Dataset entries:
──────
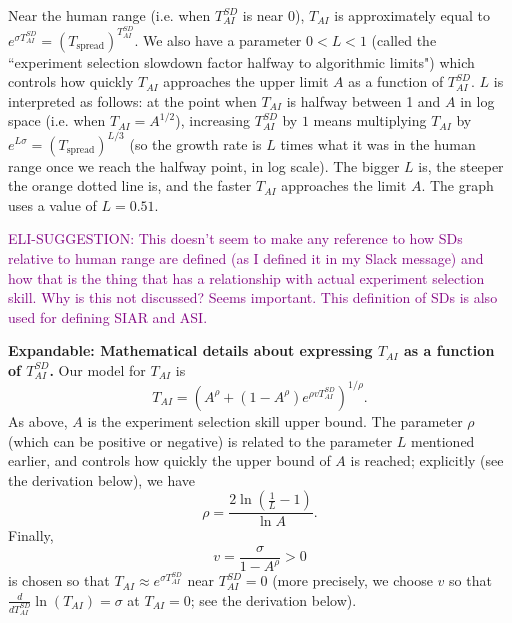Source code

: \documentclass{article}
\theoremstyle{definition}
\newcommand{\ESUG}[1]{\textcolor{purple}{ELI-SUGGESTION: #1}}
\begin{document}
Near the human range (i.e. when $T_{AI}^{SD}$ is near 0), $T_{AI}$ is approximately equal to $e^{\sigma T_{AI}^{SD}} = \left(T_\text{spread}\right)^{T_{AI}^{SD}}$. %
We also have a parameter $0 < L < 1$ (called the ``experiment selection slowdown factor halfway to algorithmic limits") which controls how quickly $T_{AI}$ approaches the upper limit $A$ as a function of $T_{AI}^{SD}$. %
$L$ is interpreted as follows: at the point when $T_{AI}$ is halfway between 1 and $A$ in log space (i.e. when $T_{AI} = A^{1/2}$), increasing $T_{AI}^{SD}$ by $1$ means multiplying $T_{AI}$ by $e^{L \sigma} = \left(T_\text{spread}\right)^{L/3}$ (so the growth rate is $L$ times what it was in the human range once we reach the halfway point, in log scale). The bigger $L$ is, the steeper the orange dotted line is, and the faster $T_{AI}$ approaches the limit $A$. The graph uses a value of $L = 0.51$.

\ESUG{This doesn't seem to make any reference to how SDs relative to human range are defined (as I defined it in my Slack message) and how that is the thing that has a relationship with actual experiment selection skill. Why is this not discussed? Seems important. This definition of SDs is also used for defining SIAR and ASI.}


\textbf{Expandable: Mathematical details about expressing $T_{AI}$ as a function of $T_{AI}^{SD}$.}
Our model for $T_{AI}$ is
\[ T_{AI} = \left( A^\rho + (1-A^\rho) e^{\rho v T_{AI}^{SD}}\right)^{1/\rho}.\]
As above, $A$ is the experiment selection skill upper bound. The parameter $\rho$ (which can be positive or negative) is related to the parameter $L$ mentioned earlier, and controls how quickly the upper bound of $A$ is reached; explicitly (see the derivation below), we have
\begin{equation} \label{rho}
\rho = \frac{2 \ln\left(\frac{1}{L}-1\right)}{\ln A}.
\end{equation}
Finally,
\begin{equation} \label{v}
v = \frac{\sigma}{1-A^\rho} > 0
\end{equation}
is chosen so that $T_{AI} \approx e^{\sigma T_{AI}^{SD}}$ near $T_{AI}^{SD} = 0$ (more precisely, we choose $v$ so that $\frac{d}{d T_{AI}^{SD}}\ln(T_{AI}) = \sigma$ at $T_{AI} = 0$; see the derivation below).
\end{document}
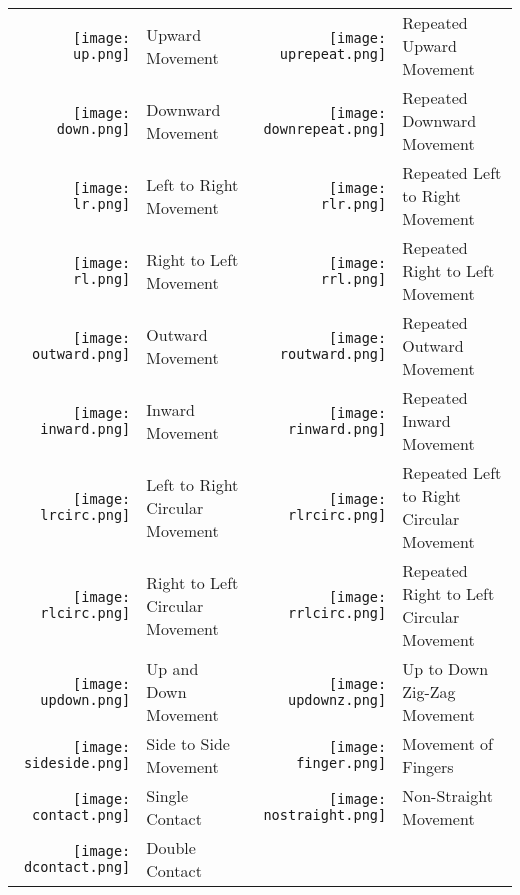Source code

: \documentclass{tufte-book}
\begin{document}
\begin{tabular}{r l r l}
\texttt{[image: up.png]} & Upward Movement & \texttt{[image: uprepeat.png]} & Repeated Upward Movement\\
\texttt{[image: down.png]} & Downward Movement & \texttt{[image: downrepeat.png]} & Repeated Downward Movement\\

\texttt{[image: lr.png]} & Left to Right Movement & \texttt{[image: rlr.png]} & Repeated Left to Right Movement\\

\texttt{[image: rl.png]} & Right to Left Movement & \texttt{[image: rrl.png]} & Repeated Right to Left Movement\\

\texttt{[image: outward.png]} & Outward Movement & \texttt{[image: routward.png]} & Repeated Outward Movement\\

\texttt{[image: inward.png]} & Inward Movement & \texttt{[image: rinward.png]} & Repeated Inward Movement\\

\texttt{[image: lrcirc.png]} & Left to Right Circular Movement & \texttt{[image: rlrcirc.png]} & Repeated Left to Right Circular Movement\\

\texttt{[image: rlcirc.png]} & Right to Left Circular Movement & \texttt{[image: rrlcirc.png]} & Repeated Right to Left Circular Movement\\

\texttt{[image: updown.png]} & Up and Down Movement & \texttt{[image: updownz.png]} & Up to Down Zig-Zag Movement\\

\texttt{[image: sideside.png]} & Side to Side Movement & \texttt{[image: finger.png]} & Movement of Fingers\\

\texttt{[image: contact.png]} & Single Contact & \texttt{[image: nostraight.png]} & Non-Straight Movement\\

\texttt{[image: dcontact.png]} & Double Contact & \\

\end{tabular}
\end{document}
──────
Task to carry out: An exact reproduction of the data above is required, with every picture removed.

Response to this exercise:
Source code

: \documentclass{article}
\theoremstyle{definition}
\newcommand{\ESUG}[1]{\textcolor{purple}{ELI-SUGGESTION: #1}}
\begin{document}
Near the human range (i.e. when $T_{AI}^{SD}$ is near 0), $T_{AI}$ is approximately equal to $e^{\sigma T_{AI}^{SD}} = \left(T_\text{spread}\right)^{T_{AI}^{SD}}$. %
We also have a parameter $0 < L < 1$ (called the ``experiment selection slowdown factor halfway to algorithmic limits") which controls how quickly $T_{AI}$ approaches the upper limit $A$ as a function of $T_{AI}^{SD}$. %
$L$ is interpreted as follows: at the point when $T_{AI}$ is halfway between 1 and $A$ in log space (i.e. when $T_{AI} = A^{1/2}$), increasing $T_{AI}^{SD}$ by $1$ means multiplying $T_{AI}$ by $e^{L \sigma} = \left(T_\text{spread}\right)^{L/3}$ (so the growth rate is $L$ times what it was in the human range once we reach the halfway point, in log scale). The bigger $L$ is, the steeper the orange dotted line is, and the faster $T_{AI}$ approaches the limit $A$. The graph uses a value of $L = 0.51$.

\ESUG{This doesn't seem to make any reference to how SDs relative to human range are defined (as I defined it in my Slack message) and how that is the thing that has a relationship with actual experiment selection skill. Why is this not discussed? Seems important. This definition of SDs is also used for defining SIAR and ASI.}


\textbf{Expandable: Mathematical details about expressing $T_{AI}$ as a function of $T_{AI}^{SD}$.}
Our model for $T_{AI}$ is
\[ T_{AI} = \left( A^\rho + (1-A^\rho) e^{\rho v T_{AI}^{SD}}\right)^{1/\rho}.\]
As above, $A$ is the experiment selection skill upper bound. The parameter $\rho$ (which can be positive or negative) is related to the parameter $L$ mentioned earlier, and controls how quickly the upper bound of $A$ is reached; explicitly (see the derivation below), we have
\begin{equation} \label{rho}
\rho = \frac{2 \ln\left(\frac{1}{L}-1\right)}{\ln A}.
\end{equation}
Finally,
\begin{equation} \label{v}
v = \frac{\sigma}{1-A^\rho} > 0
\end{equation}
is chosen so that $T_{AI} \approx e^{\sigma T_{AI}^{SD}}$ near $T_{AI}^{SD} = 0$ (more precisely, we choose $v$ so that $\frac{d}{d T_{AI}^{SD}}\ln(T_{AI}) = \sigma$ at $T_{AI} = 0$; see the derivation below).
\end{document}
Source code

: \documentclass{tufte-book}
\begin{document}
\begin{tabular}{r l r l}
\texttt{[image: up.png]} & Upward Movement & \texttt{[image: uprepeat.png]} & Repeated Upward Movement\\
\texttt{[image: down.png]} & Downward Movement & \texttt{[image: downrepeat.png]} & Repeated Downward Movement\\

\texttt{[image: lr.png]} & Left to Right Movement & \texttt{[image: rlr.png]} & Repeated Left to Right Movement\\

\texttt{[image: rl.png]} & Right to Left Movement & \texttt{[image: rrl.png]} & Repeated Right to Left Movement\\

\texttt{[image: outward.png]} & Outward Movement & \texttt{[image: routward.png]} & Repeated Outward Movement\\

\texttt{[image: inward.png]} & Inward Movement & \texttt{[image: rinward.png]} & Repeated Inward Movement\\

\texttt{[image: lrcirc.png]} & Left to Right Circular Movement & \texttt{[image: rlrcirc.png]} & Repeated Left to Right Circular Movement\\

\texttt{[image: rlcirc.png]} & Right to Left Circular Movement & \texttt{[image: rrlcirc.png]} & Repeated Right to Left Circular Movement\\

\texttt{[image: updown.png]} & Up and Down Movement & \texttt{[image: updownz.png]} & Up to Down Zig-Zag Movement\\

\texttt{[image: sideside.png]} & Side to Side Movement & \texttt{[image: finger.png]} & Movement of Fingers\\

\texttt{[image: contact.png]} & Single Contact & \texttt{[image: nostraight.png]} & Non-Straight Movement\\

\texttt{[image: dcontact.png]} & Double Contact & \\

\end{tabular}
\end{document}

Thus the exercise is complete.